4. Concluding remarks
In the past decades, particularly recent years, significant achievements have been made in epigenetic study particularly 5-mC and its derivatives such as 5-hmC, 5-fC, and 5-caC, in understanding the generation, dynamic alteration, machinery, distribution, and biological functions and connection between the modifications and the pathogenesis of diseases such as neurological disorders and cancers. However, a large number of unknown epigenetic events related to pathogenesis of many diseases particularly cancers remain to be elusive.
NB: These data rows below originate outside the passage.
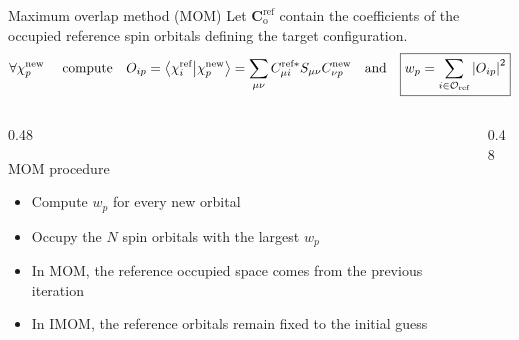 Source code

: \documentclass[aspectratio=169,9pt]{beamer}
\newcommand{\bC}{\boldsymbol{C}}
\begin{document}

\begin{frame}{Maximum overlap method (MOM)}
	Let $\bC_{\text{o}}^\text{ref}$ contain the coefficients of the occupied reference spin orbitals defining
	the target configuration.
	\begin{equation*}
		\qq*{$\forall \chi_p^\text{new}$ \quad compute}
		O_{ip}
		=
		\braket{\chi_i^\text{ref}}{\chi_p^\text{new}}
		=
		\sum_{\mu\nu}
		C_{\mu i}^{\text{ref}*}
		S_{\mu\nu}
		C_{\nu p}^\text{new}
		\qand
		\boxed{
			w_p
			=
			\sum_{i\in\mathcal{O}_{\text{ref}}}
			\abs{O_{ip}}^2
		}
	\end{equation*}

	\begin{columns}[T,onlytextwidth]
		\begin{column}{0.48\textwidth}
			\begin{block}{MOM procedure}
				\begin{itemize}
					\item Compute $w_p$ for every new orbital
					\item Occupy the $N$ spin orbitals
					      with the \alert{largest $w_p$}
					\item In MOM, the reference occupied space
					      comes from the previous iteration
					\item In \alert{IMOM}, the reference orbitals
					      remain fixed to the initial guess
				\end{itemize}
			\end{block}
		\end{column}

		\begin{column}{0.48\textwidth}
			\center
\end{column}
\end{columns}
\end{frame}
\end{document}
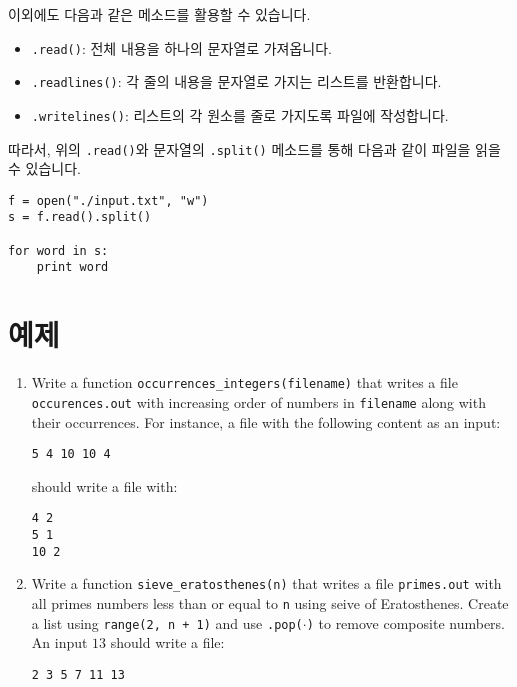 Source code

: \documentclass[../main.tex]{subfiles}
\begin{document}
이외에도 다음과 같은 메소드를 활용할 수 있습니다.
\begin{itemize}
    \item \texttt{.read()}: 전체 내용을 하나의 문자열로 가져옵니다.
    \item \texttt{.readlines()}: 각 줄의 내용을 문자열로 가지는 리스트를 반환합니다.
    \item \texttt{.writelines()}: 리스트의 각 원소를 줄로 가지도록 파일에 작성합니다.
\end{itemize}
따라서, 위의 \texttt{.read()}와 문자열의 \texttt{.split()} 메소드를 통해 다음과 같이 파일을 읽을 수 있습니다.
\begin{verbatim}
f = open("./input.txt", "w")
s = f.read().split()

for word in s:
    print word
\end{verbatim}


\section{예제}
\begin{enumerate}
\item Write a function \texttt{occurrences\_integers(filename)} that writes a file \texttt{occurences.out} with increasing order of numbers in \texttt{filename} along with their occurrences.
For instance, a file with the following content as an input:
\begin{verbatim}
5 4 10 10 4
\end{verbatim}
should write a file with:
\begin{verbatim}
4 2
5 1
10 2
\end{verbatim}

\item Write a function \texttt{sieve\_eratosthenes(n)} that writes a file \texttt{primes.out} with all primes numbers less than or equal to \texttt{n} using seive of Eratosthenes.
Create a list using \texttt{range(2, n + 1)} and use \texttt{.pop($\cdot$)} to remove composite numbers.
An input $13$ should write a file:
\begin{verbatim}
2 3 5 7 11 13
\end{verbatim}
\end{enumerate}
\end{document}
Although the individual members of the methyltransferase complexes (writer) for cytosine modifications have been characterized, their coordination in conducting the methylation in response to tumorigenesis has not yet been comprehensively investigated. Similarly, the functional study on the TET proteins (the erasers for methylation) stays only at the conversion of 5-mC to 5-hmC, identification of the targeting miRNAs, and identification of serving as tumor suppressors or promoters by several known mechanisms. However, it is logical to speculate that as such huge protein molecules, TET proteins may have much more unidentified functions. Further study on the unknown functions will provide essential information for dissecting the cancer pathogenesis. First, only limited information is available for the physical interaction components of the TETs; identification of the TET interaction proteins may help us better understand how and where the TETs are recruited to function as demethylase to maintain the dynamic balance of 5-mC/5-hmC and the chromatin remodeling. Then, identification of other functions of TETs other than demethylase will be of importance. Given that the 5-hmC is not so much serving an intermediate of demethylation as the important dynamic 5-hmC landscape, it is essential to investigate how the epigenetic information stored in the landscape is transformed into the biological effect. To this end, for identification of the readers of the 5-hmC modification, the specific 5-hmC binding proteins might be the prerequisite. A better understanding the functions of methyltransferase complex for cytosine methylation, TETs for demethylation of 5-mC and interaction protein components as well as the other known functions, and the specific readers of the 5-hmC marker could identify some epigenetic components for therapeutic targets for treatments of cancers and other diseases such as neurological disorders.
It has been reported that Tet1 alternative splicing forms have distinct functions . However, the information regarding the Tet1 alternative splicing is still limited. Further alternative splicing study may identify more unknown functions conferred by the different isoforms which may bear the potential for therapeutic targets.
Additionally, the chemical biology approach based on further identification of small molecule compounds that target the 5-mC/5-hmC machineries or the signaling pathways in which 5-mC/5-hmC involved could help explore therapeutic targets for some stubborn diseases such as cancers and neurological diseases.